Recorded data
*** Block opens ***

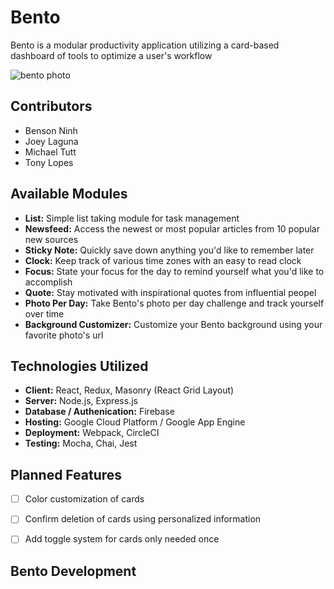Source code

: # Bento

Bento is a modular productivity application utilizing a card-based dashboard of tools to optimize a user's workflow

![bento photo](https://firebasestorage.googleapis.com/v0/b/dashboardapp-3d3c7.appspot.com/o/splashPage%2Fallmods.png?alt=media&token=c244421c-6bef-443c-9b65-4d66321fe85e)

## Contributors
- Benson Ninh
- Joey Laguna
- Michael Tutt
- Tony Lopes

## Available Modules
- **List:** Simple list taking module for task management
- **Newsfeed:** Access the newest or most popular articles from 10 popular new sources
- **Sticky Note:** Quickly save down anything you'd like to remember later
- **Clock:** Keep track of various time zones with an easy to read clock
- **Focus:** State your focus for the day to remind yourself what you'd like to accomplish
- **Quote:** Stay motivated with inspirational quotes from influential peopel
- **Photo Per Day:** Take Bento's photo per day challenge and track yourself over time
- **Background Customizer:** Customize your Bento background using your favorite photo's url

## Technologies Utilized
- **Client:** React, Redux, Masonry (React Grid Layout)
- **Server:** Node.js, Express.js
- **Database / Authenication:** Firebase
- **Hosting:** Google Cloud Platform / Google App Engine
- **Deployment:** Webpack, CircleCI
- **Testing:** Mocha, Chai, Jest

## Planned Features
- [ ] Color customization of cards
- [ ] Confirm deletion of cards using personalized information
- [ ] Add toggle system for cards only needed once


## Bento Development
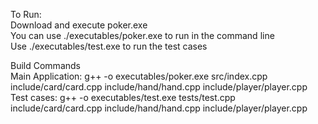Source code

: To Run:\
Download and execute poker.exe\
You can use ./executables/poker.exe to run in the command line\
Use ./executables/test.exe to run the test cases



Build Commands\
Main Application: g++ -o executables/poker.exe src/index.cpp include/card/card.cpp include/hand/hand.cpp include/player/player.cpp\
Test cases: g++ -o executables/test.exe tests/test.cpp include/card/card.cpp include/hand/hand.cpp include/player/player.cpp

*** Block closes ***

## To do
When the line with "- **Focus:** State" is reached in the data above, start copying there, and copy each line exactly until the line with "## Bento Development" has been copied; copy nothing else.

## Response for this exercise
- **Focus:** State your focus for the day to remind yourself what you'd like to accomplish
- **Quote:** Stay motivated with inspirational quotes from influential peopel
- **Photo Per Day:** Take Bento's photo per day challenge and track yourself over time
- **Background Customizer:** Customize your Bento background using your favorite photo's url

## Technologies Utilized
- **Client:** React, Redux, Masonry (React Grid Layout)
- **Server:** Node.js, Express.js
- **Database / Authenication:** Firebase
- **Hosting:** Google Cloud Platform / Google App Engine
- **Deployment:** Webpack, CircleCI
- **Testing:** Mocha, Chai, Jest

## Planned Features
- [ ] Color customization of cards
- [ ] Confirm deletion of cards using personalized information
- [ ] Add toggle system for cards only needed once


## Bento Development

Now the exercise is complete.